▶ **Exercise instructions**
From the data below, copy exactly the lines that lie between the one holding "最近 だ と ママ友とかにも 肌 何 回 当たっ て 質問 で 見 さ れる し" and the one holding "世界 初 の 炭酸 導入 美容 液 な ん けど", including both, and nothing more.

▶ **Exercise material**
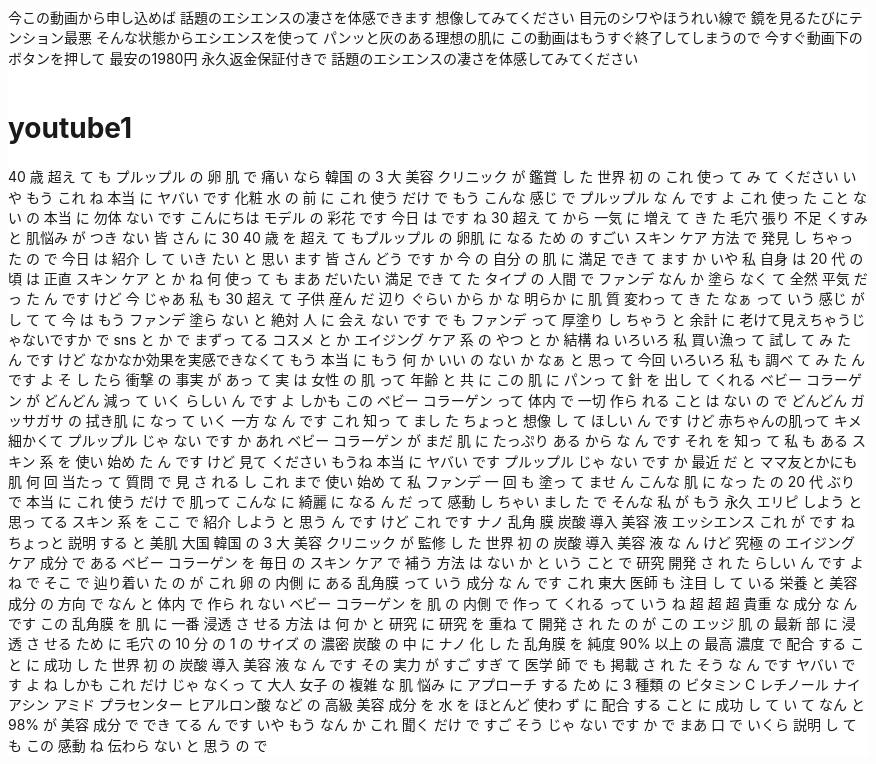 今この動画から申し込めば
話題のエシエンスの凄さを体感できます
想像してみてください
目元のシワやほうれい線で
鏡を見るたびにテンション最悪
そんな状態からエシエンスを使って
パンッと灰のある理想の肌に
この動画はもうすぐ終了してしまうので
今すぐ動画下のボタンを押して
最安の1980円
永久返金保証付きで
話題のエシエンスの凄さを体感してみてください

# youtube1

40 歳 超え て も プルップル の 卵 肌 で 痛い なら 韓国 の 3 大 美容 クリニック が 鑑賞 し た
世界 初 の これ 使っ て み て ください いや もう これ ね
本当 に ヤバい です 化粧 水 の 前 に これ 使う だけ で もう こんな 感じ で
プルップル な ん です よ これ 使っ た こと ない の 本当 に 勿体 ない です こんにちは モデル の 彩花 です
今日 は です ね 30 超え て から 一気 に 増え て き た 毛穴
張り 不足 くすみ と 肌悩み が つき ない 皆 さん に 30 40 歳 を 超え て もプルップル の 卵肌 に なる ため の
すごい スキン ケア 方法 で 発見 し ちゃっ た の で 今日 は 紹介 し て いき たい と 思い ます 皆 さん どう です か
今 の 自分 の 肌 に 満足 でき て ます か いや 私 自身 は 20 代 の 頃 は 正直
スキン ケア と か ね 何 使っ て も まあ だいたい 満足 でき て た タイプ の 人間 で
ファンデ なん か 塗ら なく て 全然 平気 だっ た ん です けど
今 じゃあ 私 も 30 超え て 子供 産ん だ 辺り ぐらい から か な
明らか に 肌 質 変わっ て き た なぁ って いう 感じ が し て て
今 は もう ファンデ 塗ら ない と 絶対 人 に 会え ない です
で も ファンデ って 厚塗り し ちゃう と 余計 に 老けて見えちゃうじゃないですか
で sns と か で まずっ てる コスメ と か エイジング ケア 系 の やつ と か 結構 ね
いろいろ 私 買い漁っ て 試し て み た ん です けど
なかなか効果を実感できなくて
もう 本当 に もう 何 か いい の ない か なぁ と 思っ て 今回 いろいろ 私 も 調べ て み た ん です よ
そ し たら 衝撃 の 事実 が あっ て 実 は 女性 の 肌 って
年齢 と 共 に この 肌 に パンっ て 針 を 出し て くれる ベビー コラーゲン が どんどん 減っ て いく らしい ん です よ
しかも この ベビー コラーゲン って 体内 で 一切 作ら れる こと は ない の で
どんどん ガッサガサ の 拭き肌 に なっ て いく 一方 な ん です
これ 知っ て まし た
ちょっと 想像 し て ほしい ん です けど 赤ちゃんの肌って キメ細かくて プルップル じゃ ない です か
あれ ベビー コラーゲン が まだ 肌 に たっぷり ある から な ん です それ を 知っ て 私 も ある スキン 系 を 使い 始め た ん です けど
見て ください もうね 本当 に ヤバい です プルップル じゃ ない です か
最近 だ と ママ友とかにも 肌 何 回 当たっ て 質問 で 見 さ れる し
これ まで 使い 始め て 私 ファンデ 一 回 も 塗っ て ませ ん
こんな 肌 に なっ た の 20 代 ぶり で
本当 に これ 使う だけ で 肌って こんな に 綺麗 に なる ん だ って 感動 し ちゃい まし た
で そんな 私 が もう 永久 エリピ しよう と 思っ てる スキン 系 を ここ で 紹介 しよう と 思う ん です けど これ です
ナノ 乱角 膜 炭酸 導入 美容 液
エッシエンス これ が です ね ちょっと 説明 する と 美肌 大国 韓国 の 3 大 美容 クリニック が 監修 し た
世界 初 の 炭酸 導入 美容 液 な ん けど 究極 の エイジング ケア 成分 で ある ベビー コラーゲン を
毎日 の スキン ケア で 補う 方法 は ない か と いう こと で 研究 開発 さ れ た らしい ん です よ ね で そこ で 辿り着い た の が これ
卵 の 内側 に ある 乱角膜 って いう 成分 な ん です これ 東大 医師 も 注目 し て いる
栄養 と 美容 成分 の 方向 で なん と
体内 で 作ら れ ない ベビー コラーゲン を 肌 の 内側 で 作っ て くれる って いう ね 超 超 超 貴重 な 成分 な ん です
この 乱角膜 を 肌 に 一番 浸透 さ せる 方法 は 何 か と 研究 に 研究 を 重ね て 開発 さ れ た の が この
エッジ 肌 の 最新 部 に 浸透 さ せる ため に 毛穴 の 10 分 の 1 の サイズ の 濃密 炭酸 の 中 に
ナノ 化 し た 乱角膜 を 純度 90% 以上 の 最高 濃度 で 配合 する こと に 成功 し た
世界 初 の 炭酸 導入 美容 液 な ん です その 実力 が すご すぎ て 医学 師 で も 掲載 さ れ た そう な ん です
ヤバい です よ ね しかも これ だけ じゃ なくっ て 大人 女子 の 複雑 な 肌 悩み に アプローチ する ため に 3 種類 の
ビタミン C レチノール ナイアシン アミド プラセンター ヒアルロン酸 など の 高級 美容 成分 を
水 を ほとんど 使わ ず に 配合 する こと に 成功 し て い て なん と
98% が 美容 成分 で でき てる ん です
いや もう なん か これ 聞く だけ で すご そう じゃ ない です か
で まあ 口 で いくら 説明 し て も この 感動 ね 伝わら ない と 思う の で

▶ **Written solution**
最近 だ と ママ友とかにも 肌 何 回 当たっ て 質問 で 見 さ れる し
これ まで 使い 始め て 私 ファンデ 一 回 も 塗っ て ませ ん
こんな 肌 に なっ た の 20 代 ぶり で
本当 に これ 使う だけ で 肌って こんな に 綺麗 に なる ん だ って 感動 し ちゃい まし た
で そんな 私 が もう 永久 エリピ しよう と 思っ てる スキン 系 を ここ で 紹介 しよう と 思う ん です けど これ です
ナノ 乱角 膜 炭酸 導入 美容 液
エッシエンス これ が です ね ちょっと 説明 する と 美肌 大国 韓国 の 3 大 美容 クリニック が 監修 し た
世界 初 の 炭酸 導入 美容 液 な ん けど 究極 の エイジング ケア 成分 で ある ベビー コラーゲン を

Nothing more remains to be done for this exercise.